You know, so I can draft something else.
Okay, I’m kinda sorta joking. This is me slaphappy after an insane amount of output since late September. On the other hand, I’m a little serious, in a not quite serious sort of way. I’d like to write another Pannulus holiday story, either a short story or two or a novella to finish out the year, but at an extremely relaxed pace.

Cover: CA Hawthorne
Then? Revising the series.
That I’m drafting the last two novels in a series back-to-back in six weeks would seem insane to most. They are, after all, each about 125K drafted.
If someone met me they’d be even more surprised. I’m quirky and unassuming, and certainly meek in groups, though chatty one-on-one. Yes, an INFJ personality type. In other words, what most makes sense about me is how much I don’t make sense. I literally thought my contradictions were a serious mental health condition until my personality was typed—three times.
Classic INFJ.
It’s why every employer who ever hired me did so, not out of enthusiasm, but reluctance, and then didn’t want me to leave (partly because they liked taking advantage of me). It was why I was the invisible kid in school—until teachers sampled my creative side.
It’s also why, when it comes to my writing, I have a determined side that’s difficult to comprehend. It seems a given that people can walk all over me—until they can’t. That’s especially true when it comes to writing.
I’ve stopped listening to successful writer interviews on podcasts because so many became triggers. Well, let me begin by saying that I wouldn’t be where I am if not for the support of my parents. Just once I’d like to hear how they succeeded despite being raised as a doormat, or to be invisible.
Yes, I know those writers exist and I’m fighting as hard as I can to make myself one of them. That is, where success is a measure of providing stories for a welcoming audience rather than, necessarily, sales.

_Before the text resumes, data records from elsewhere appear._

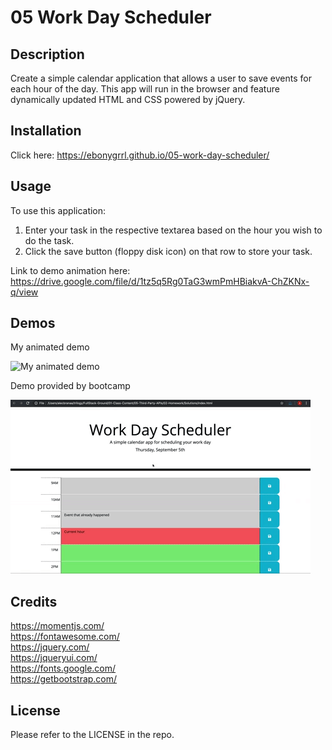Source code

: # 05 Work Day Scheduler

## Description

Create a simple calendar application that allows a user to save events for each hour of the day. This app will run in the browser and feature dynamically updated HTML and CSS powered by jQuery.

## Installation

Click here: https://ebonygrrl.github.io/05-work-day-scheduler/

## Usage

To use this application:
1. Enter your task in the respective textarea based on the hour you wish to do the task.
2. Click the save button (floppy disk icon) on that row to store your task.
   
Link to demo animation here: https://drive.google.com/file/d/1tz5q5Rg0TaG3wmPmHBiakvA-ChZKNx-q/view

## Demos

My animated demo

![My animated demo](/assets/images/work-day-scheduler-tori-booker.gif)

Demo provided by bootcamp

![Bootcamp provided demo](/assets/images/05-third-party-apis-homework-demo.gif)

## Credits

https://momentjs.com/<br>
https://fontawesome.com/<br>
https://jquery.com/<br>
https://jqueryui.com/<br>
https://fonts.google.com/<br>
https://getbootstrap.com/


## License

Please refer to the LICENSE in the repo.
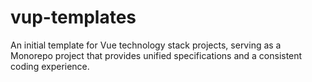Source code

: # vup-templates
An initial template for Vue technology stack projects, serving as a Monorepo project that provides unified specifications and a consistent coding experience.
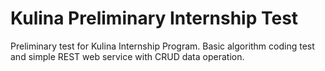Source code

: # Kulina Preliminary Internship Test

Preliminary test for Kulina Internship Program. Basic algorithm coding test and simple REST web service with CRUD data operation.
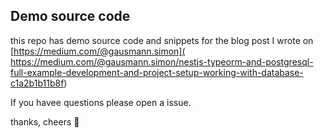 ## Demo source code 

this repo has demo source code and snippets for the blog post I wrote on [https://medium.com/@gausmann.simon](
https://medium.com/@gausmann.simon/nestjs-typeorm-and-postgresql-full-example-development-and-project-setup-working-with-database-c1a2b1b11b8f)

If you havee questions please open a issue. 

thanks, cheers 🍻 
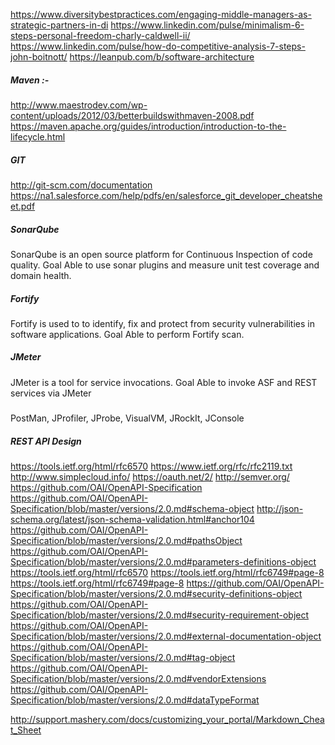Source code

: https://www.diversitybestpractices.com/engaging-middle-managers-as-strategic-partners-in-di
https://www.linkedin.com/pulse/minimalism-6-steps-personal-freedom-charly-caldwell-ii/
https://www.linkedin.com/pulse/how-do-competitive-analysis-7-steps-john-boitnott/
https://leanpub.com/b/software-architecture

##### Maven :-
http://www.maestrodev.com/wp-content/uploads/2012/03/betterbuildswithmaven-2008.pdf
https://maven.apache.org/guides/introduction/introduction-to-the-lifecycle.html

##### GIT
http://git-scm.com/documentation
https://na1.salesforce.com/help/pdfs/en/salesforce_git_developer_cheatsheet.pdf

##### SonarQube
SonarQube is an open source platform for Continuous Inspection of code quality.
Goal
Able to use sonar plugins and measure unit test coverage and domain health.

##### Fortify
Fortify is used to to identify, fix and protect from security vulnerabilities in software applications.
Goal
Able to perform Fortify scan.

##### JMeter
JMeter is a tool for service invocations.
Goal
Able to invoke ASF and REST services via JMeter

#####
PostMan, JProfiler, JProbe, VisualVM, JRockIt, JConsole

##### REST API Design
https://tools.ietf.org/html/rfc6570
https://www.ietf.org/rfc/rfc2119.txt
http://www.simplecloud.info/
https://oauth.net/2/
http://semver.org/
https://github.com/OAI/OpenAPI-Specification
https://github.com/OAI/OpenAPI-Specification/blob/master/versions/2.0.md#schema-object
http://json-schema.org/latest/json-schema-validation.html#anchor104
https://github.com/OAI/OpenAPI-Specification/blob/master/versions/2.0.md#pathsObject
https://github.com/OAI/OpenAPI-Specification/blob/master/versions/2.0.md#parameters-definitions-object
https://tools.ietf.org/html/rfc6570
https://tools.ietf.org/html/rfc6749#page-8
https://tools.ietf.org/html/rfc6749#page-8
https://github.com/OAI/OpenAPI-Specification/blob/master/versions/2.0.md#security-definitions-object
https://github.com/OAI/OpenAPI-Specification/blob/master/versions/2.0.md#security-requirement-object
https://github.com/OAI/OpenAPI-Specification/blob/master/versions/2.0.md#external-documentation-object
https://github.com/OAI/OpenAPI-Specification/blob/master/versions/2.0.md#tag-object
https://github.com/OAI/OpenAPI-Specification/blob/master/versions/2.0.md#vendorExtensions
https://github.com/OAI/OpenAPI-Specification/blob/master/versions/2.0.md#dataTypeFormat

http://support.mashery.com/docs/customizing_your_portal/Markdown_Cheat_Sheet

On my computer desktop it says, Take pride in whatever makes you different—it’s what divides you from the rest. It’s there because I wanted to reach that place and finally I’m at the threshold shaking so hard it’s difficult to lift a foot.

One of my favorite holiday novellas. Cover: CA Hawthorne
But I’m willing now to step over.
Willing enough to do what I’m doing. People look on and they see BIG numbers. I so don’t care about the freaking numbers.
Don’t tell me about your numbers, tell me about your story, about how it would speak to me. I get that numbers are a good accountability measure (I use them for that), but a better accountability measure is whether I want to return to the story, whether I want to read it, whether I want to revise it.
Does the story still make me laugh? Does it still bring on tears? Will there still be the same reaction to a character’s despair, grief, or kindness? Does my heroine find something more within than she’d have ever believed existed? Has a friendship formed out of mutual caring?
It’s amazing how few editors contact me because of what I write, but instead simply because I have. There’ve been but a few who show genuine interest. The vast majority, though, only care that I have words and claim they’re good editors.
Yeah, well, I’ve read superbly edited books I wish I’d never read. I’ve also read some poorly edited books that moved me. Would I really want an editor who didn’t care if the book had heart? Would I really want an editor who was silently opposed or even hostile towards what I write?
A decade ago I had doctors who harbored thinly veiled prejudices and I ended up in the ICU with part of my lungs dead. Now I have caring doctors and I’m thriving.
So, yes, here I am at the tail end of massive numbers and in the back of my mind I’m thinking about, not the prestige, but the opportunity to improve them.